Data were collected from January 1, 2013 to December 31, 2014 for preterm neonates with gestational age (GA) between 24 and 31 complete weeks born in hospitals from our collaborative study group. The primary outcomes were survival and major morbidities prior to hospital discharge. Major morbidities included bronchopulmonary dysplasia (BPD), intraventricular hemorrhage (IVH), necrotizing enterocolitis (NEC), retinopathy of prematurity (ROP), patent ductus arteriosus (PDA) and sepsis. Mutivariate logistic regression was used to analyze the risk factor influencing on the outcomes.
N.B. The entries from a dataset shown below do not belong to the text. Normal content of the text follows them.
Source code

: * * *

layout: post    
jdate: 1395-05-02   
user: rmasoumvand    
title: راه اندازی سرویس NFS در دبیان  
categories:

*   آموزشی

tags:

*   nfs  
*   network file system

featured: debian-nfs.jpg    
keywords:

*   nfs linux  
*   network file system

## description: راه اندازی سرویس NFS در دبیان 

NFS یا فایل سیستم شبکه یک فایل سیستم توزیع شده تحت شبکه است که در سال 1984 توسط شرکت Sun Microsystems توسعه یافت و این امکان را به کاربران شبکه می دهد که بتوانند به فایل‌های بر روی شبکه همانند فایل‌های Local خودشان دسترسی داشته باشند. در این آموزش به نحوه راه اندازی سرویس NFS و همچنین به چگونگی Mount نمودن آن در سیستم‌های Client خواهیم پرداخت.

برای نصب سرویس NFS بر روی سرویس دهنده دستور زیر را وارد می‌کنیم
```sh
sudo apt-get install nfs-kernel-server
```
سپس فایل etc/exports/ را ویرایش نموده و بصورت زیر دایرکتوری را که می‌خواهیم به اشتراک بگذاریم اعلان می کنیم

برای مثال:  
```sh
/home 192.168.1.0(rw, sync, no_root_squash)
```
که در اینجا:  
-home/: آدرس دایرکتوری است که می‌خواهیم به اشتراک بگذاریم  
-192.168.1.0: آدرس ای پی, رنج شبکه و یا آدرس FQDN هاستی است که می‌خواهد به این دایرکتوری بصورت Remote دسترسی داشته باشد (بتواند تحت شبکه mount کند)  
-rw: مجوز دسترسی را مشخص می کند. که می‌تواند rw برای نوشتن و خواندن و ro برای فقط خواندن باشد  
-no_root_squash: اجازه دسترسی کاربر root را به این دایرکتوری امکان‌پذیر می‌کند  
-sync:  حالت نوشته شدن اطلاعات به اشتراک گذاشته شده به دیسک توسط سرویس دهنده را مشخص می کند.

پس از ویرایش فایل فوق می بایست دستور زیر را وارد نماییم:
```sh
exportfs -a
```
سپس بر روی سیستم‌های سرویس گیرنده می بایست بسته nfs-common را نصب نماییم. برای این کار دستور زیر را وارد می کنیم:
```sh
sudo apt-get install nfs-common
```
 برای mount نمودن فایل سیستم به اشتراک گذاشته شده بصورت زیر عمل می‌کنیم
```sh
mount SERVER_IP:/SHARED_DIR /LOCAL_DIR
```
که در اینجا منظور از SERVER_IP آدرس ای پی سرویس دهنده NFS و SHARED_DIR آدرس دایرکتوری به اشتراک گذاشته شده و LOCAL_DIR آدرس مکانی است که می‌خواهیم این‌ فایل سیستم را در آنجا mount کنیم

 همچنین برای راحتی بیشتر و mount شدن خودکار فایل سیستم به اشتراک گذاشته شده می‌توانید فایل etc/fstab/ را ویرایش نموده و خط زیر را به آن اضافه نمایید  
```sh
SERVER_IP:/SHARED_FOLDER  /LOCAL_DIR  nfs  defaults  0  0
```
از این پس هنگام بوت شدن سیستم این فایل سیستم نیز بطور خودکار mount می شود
The preterm birth rate was 9.9 % (13 701/138 240). The proportion of extreme to very preterm infants was 1.1 % and 11.8 % respectively. The survival rate prior to discharge was increased with increasing GA (0, 24 weeks; 28 %, 25 weeks; 84.8 %, 26 weeks; 83.5 %, 27 weeks; 87.4 %, 28 weeks; 90.7 %, 29 weeks; 93.9 %, 30 weeks; 96 %, 31 weeks). Rate of survival and without severe morbidity according to GA were 0 at 24 weeks, 8 % at 25 weeks, 60.6 % at 26 weeks; 53.2 % at 27 weeks; 62.3 % at 28 weeks; 67.9 % at 29 weeks; 79.1 % at 30 weeks, 85.8 % at 31 weeks respectively. Rate of antenatal steroid use was 56 %. The antenatal steroid use was lower in GA < 28 weeks infants than that in GA between 28 and 32 weeks (28-44.3 % vs 49.7-60.1 %, P < 0.05). Infants at the lowest GAs had a highest incidence of morbidities. Overall, 58.5 % had respiratory distress syndrome, 12.5 % bronchopulmonary dysplasia, 3.9 % necrotizing enterocolitis, 15.4 % intraventricular hemorrhage, 5.4 % retinopathy of prematurity, 28.4 % patent ductus arteriosus, and 9.7 % sepsis. Mortality and morbidity were influenced by gestational age (OR = 0.891, 95 % CI: 0.796-0.999, p = 0.0047 and OR = 0.666, 95 % CI: 0.645-0.688, p = 0.000 respectively), birth weight (OR = 0.520, 95 % CI: 0.420-0.643, p = 0.000 and OR = 0.921, 95 % CI: 0.851-0.997, p = 0.041 respectively), SGA (OR = 1.861, 95 % CI: 1.148-3.017, p = 0.012 and OR = 1.511, 95 % CI: 1.300-1.755, p = 0.000 respectively), Apgar score <7 at 5 min (OR = 1.947, 95 % CI: 1.269-2.987, p = 0.002 and OR = 2.262, 95 % CI: 1.950-2.624, p = 0.000 respectively). The survival rate was increased with more prenatal steroid use (OR = 1.615, 95 % CI: 1.233-1.901, p = 0.033).
Although most of the preterm infants with GAs ≥26 weeks survived, a high complication in survivors still can be observed. Rate of survival of GAs less than 26 weeks was still low, and quality improvement methods should be used to look into increasing the use of antenatal steroids in the very preterm births.